Prior to co-founding Leapgen, Jason also co-founded Knowledge Infusion LLC in 2005 until 2012 when the company was sold to Appirio. After the acquisition was complete he served as the Chief Innovation Officer, where he was responsible for Appirio’s human capital management line’s groundbreaking vision and strategy. He held the position of CEO of The Marcus Buckingham Company (TMBC) from 2014 through 2016. Prior to founding Knowledge Infusion, he served as Senior Director of PeopleSoft Global Product Marketing at PeopleSoft, where he was responsible for the marketing including packaging and positioning for PeopleSoft’s flagship product line. Prior to PeopleSoft, he served as Director of Organizational Readiness at Ceridian Corporation, an HR and payroll outsourcing company.
He has more than 20 years of experience in the HR and technology industry working with leading companies around the world to help them transform their HR organizations into strategic partners. He has served as a Director of the International Association for Human Resource Information Management, Inc. Along with being cited in numerous publications such as BusinessWeek, Forbes, Fortune and The Wall Street Journal an industry thought leader in the HCM space, he has delivered keynote presentations for events worldwide including UNLEASH global conferences (formerly HR Technology World in Amsterdam, London, Paris, and America), The Conference Board, Society of HR Management in the US and India, People Matters Conference in India, LEHRN, IHRIM Atlanta, and LRP Publications run events including HR Technology the US, Singapore, and China as well as more than 300 other large group presentations for HR and technology audiences. He currently is acknowledged as one of the top 3 thought leaders globally on the future of work and listed in the top 100 leaders globally influencing the future of work and the HR function.

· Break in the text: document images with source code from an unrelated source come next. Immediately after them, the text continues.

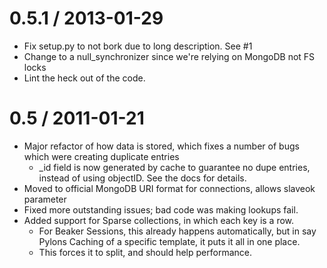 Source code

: 
0.5.1 / 2013-01-29
==================
  * Fix setup.py to not bork due to long description. See #1
  * Change to a null_synchronizer since we're relying on MongoDB not FS locks
  * Lint the heck out of the code.


0.5 / 2011-01-21
==================

  * Major refactor of how data is stored, which fixes a number of bugs which
    were creating duplicate entries
    - _id field is now generated by cache to guarantee no dupe entries, instead
      of using objectID.  See the docs for details.
  * Moved to official MongoDB URI format for connections, allows slaveok
    parameter
  * Fixed more outstanding issues; bad code was making lookups fail.
  * Added support for Sparse collections, in which each key is a row.
    -  For Beaker Sessions, this already happens automatically, but in say
       Pylons Caching of a specific template, it puts it all in one place.
    -  This forces it to split, and should help performance.
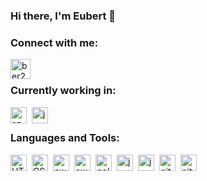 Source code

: ### Hi there, I'm Eubert 👋

### Connect with me:
[<img align="left" alt="ber2go" width="32px" src="https://cdn.jsdelivr.net/gh/devicons/devicon/icons/linkedin/linkedin-original.svg" />][linkedin]

<br />

### Currently working in:
<img align="left" alt="azure" height="26px" src="https://cdn.jsdelivr.net/gh/devicons/devicon/icons/azure/azure-original.svg" style="padding-right:5px;" />
<img align="left" alt="java" height="26px" style="padding-right:5px;" src="https://cdn.jsdelivr.net/gh/devicons/devicon/icons/java/java-original.svg" />

<br />

### Languages and Tools:
<img align="left" alt="HTML5" height="26px" src="https://cdn.jsdelivr.net/gh/devicons/devicon/icons/html5/html5-original.svg" style="padding-right:5px;" />
<img align="left" alt="CSS3" height="26px" src="https://cdn.jsdelivr.net/gh/devicons/devicon/icons/css3/css3-original.svg" style="padding-right:5px;" />
<img align="left" alt="aws" height="26px" style="padding-right:5px;" src="https://cdn.jsdelivr.net/gh/devicons/devicon/icons/amazonwebservices/amazonwebservices-original.svg" />
<img align="left" alt="aws" height="26px" style="padding-right:5px;" src="https://cdn.jsdelivr.net/gh/devicons/devicon/icons/csharp/csharp-original.svg" />
<img align="left" alt="golang" height="26px" src="https://cdn.jsdelivr.net/gh/devicons/devicon/icons/go/go-original-wordmark.svg" style="padding-right:5px;" />
<img align="left" alt="javascript" height="26px" src="https://cdn.jsdelivr.net/gh/devicons/devicon/icons/javascript/javascript-original.svg" style="padding-right:5px;" />
<img align="left" alt="java" height="26px" style="padding-right:5px;" src="https://cdn.jsdelivr.net/gh/devicons/devicon/icons/ruby/ruby-original.svg" />
<img align="left" alt="git" height="26px" src="https://cdn.jsdelivr.net/gh/devicons/devicon/icons/git/git-original.svg" style="padding-right:5px;" />
<img align="left" alt="github" height="26px" src="https://user-images.githubusercontent.com/3369400/139447912-e0f43f33-6d9f-45f8-be46-2df5bbc91289.png" style="padding-right:5px;" />


[linkedin]: https://www.linkedin.com/in/eubertgo
<!--
**ber2go/ber2go** is a ✨ _special_ ✨ repository because its `README.md` (this file) appears on your GitHub profile.

Here are some ideas to get you started:

- 🔭 I’m currently working on ...
- 🌱 I’m currently learning ...
- 👯 I’m looking to collaborate on ...
- 🤔 I’m looking for help with ...
- 💬 Ask me about ...
- 📫 How to reach me: ...
- 😄 Pronouns: ...
- ⚡ Fun fact: ...
-->
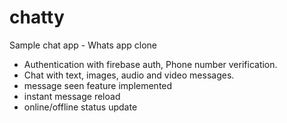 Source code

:# chatty

Sample chat app - Whats app clone

- Authentication with firebase auth, Phone number verification.
- Chat with text, images, audio and video messages.
- message seen feature implemented
- instant message reload
- online/offline status update
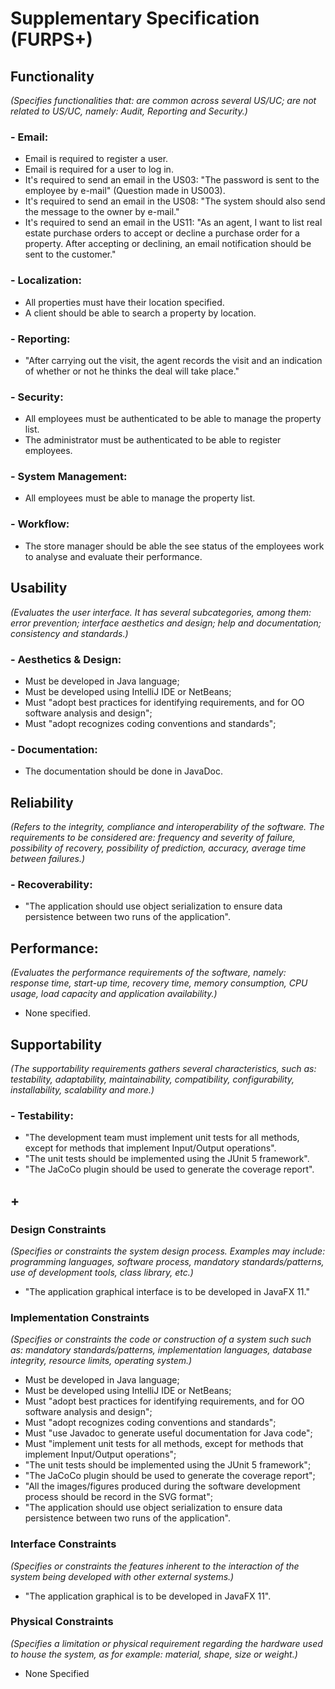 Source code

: # Supplementary Specification (FURPS+)

## Functionality

_(Specifies functionalities that: are common across several US/UC; are not related to US/UC, namely: Audit, Reporting and Security.)_

###  - Email:
* Email is required to register a user.
* Email is required for a user to log in.
* It's required to send an email in the US03: "The password is sent to the employee by e-mail" (Question made in US003).
* It's required to send an email in the US08: "The system should also send the message to the owner by e-mail."
* It's required to send an email in the US11: "As an agent, I want to list real estate purchase orders to accept or decline a
  purchase order for a property. After accepting or declining, an email notification
  should be sent to the customer."

### - Localization:
* All properties must have their location specified.
* A client should be able to search a property by location.

### - Reporting:
* "After carrying out the visit, the agent records the visit and an indication of whether or not he thinks the deal will take place."

### - Security:
* All employees must be authenticated to be able to manage the property list.
* The administrator must be authenticated to be able to register employees.

### - System Management:
* All employees must be able to manage the property list.

### - Workflow:
* The store manager should be able the see status of the employees work to analyse and evaluate their performance.

## Usability

_(Evaluates the user interface. It has several subcategories,
among them: error prevention; interface aesthetics and design; help and
documentation; consistency and standards.)_

### - Aesthetics & Design:
* Must be developed in Java language;
* Must be developed using IntelliJ IDE or NetBeans;
* Must "adopt best practices for identifying requirements, and for OO software analysis and design";
* Must "adopt recognizes coding conventions and standards";

### - Documentation:
* The documentation should be done in JavaDoc.

## Reliability
_(Refers to the integrity, compliance and interoperability of the software. The requirements to be considered are: frequency and severity of failure, possibility of recovery, possibility of prediction, accuracy, average time between failures.)_

### - Recoverability:
* "The application should use object serialization to ensure data persistence between two runs of the
  application".

## Performance:
_(Evaluates the performance requirements of the software, namely: response time, start-up time, recovery time, memory consumption, CPU usage, load capacity and application availability.)_

* None specified.


## Supportability
_(The supportability requirements gathers several characteristics, such as:
testability, adaptability, maintainability, compatibility,
configurability, installability, scalability and more.)_
### - Testability:
* "The development team must implement unit tests for all methods, except for methods that
implement Input/Output operations".
* "The unit tests should be implemented using the JUnit 5
  framework".
* "The JaCoCo plugin should be used to generate the coverage report".

## +

### Design Constraints
_(Specifies or constraints the system design process. Examples may include: programming languages, software process, mandatory standards/patterns, use of development tools, class library, etc.)_

* "The application graphical interface is to be developed in JavaFX 11."


### Implementation Constraints
_(Specifies or constraints the code or construction of a system such
such as: mandatory standards/patterns, implementation languages,
database integrity, resource limits, operating system.)_

* Must be developed in Java language;
* Must be developed using IntelliJ IDE or NetBeans;
* Must "adopt best practices for identifying requirements, and for OO software analysis and design";
* Must "adopt recognizes coding conventions and standards";
* Must "use Javadoc to generate useful documentation for Java code";
* Must "implement unit tests for all methods, except for methods that implement Input/Output operations";
* "The unit tests should be implemented using the JUnit 5 framework";
* "The JaCoCo plugin should be used to generate the coverage report";
* "All the images/figures produced during the software development process should be record in the SVG format";
* "The application should use object serialization to ensure data persistence between two runs of the application".

### Interface Constraints
_(Specifies or constraints the features inherent to the interaction of the
system being developed with other external systems.)_

* "The application graphical is to be developed in JavaFX 11".

### Physical Constraints
_(Specifies a limitation or physical requirement regarding the hardware used to house the system, as for example: material, shape, size or weight.)_

* None Specified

His previous book, HR From Now to Next was published in 2014 and is used in over 19 universities around the world today. Jason holds a BA and an MBA from the University of St. Thomas in St. Paul, Minnesota, and graduated from Bloomington Jefferson in 1987.
About Jess Von Bank
Jess Von Bank
Head of Marketing, Leapgen
Jess Von Bank is a 17-year industry veteran and impassioned evangelist of the modern employee experience. As both a former recruiting practitioner and an expert in bringing HCM vendor solutions to market, Jess looks to broaden the executive mindset to better design and deliver a workforce experience that exceeds the expectations of talent and the needs of the business. Jess is the Head of Marketing for Leapgen, a digital transformation company shaping the future of work, and runs FuelWork, a global community HR and workforce experience professionals. Jess is an active community emcee and ambassador for women’s and girls’ organizations in Minneapolis, where she raises her 3 daughters.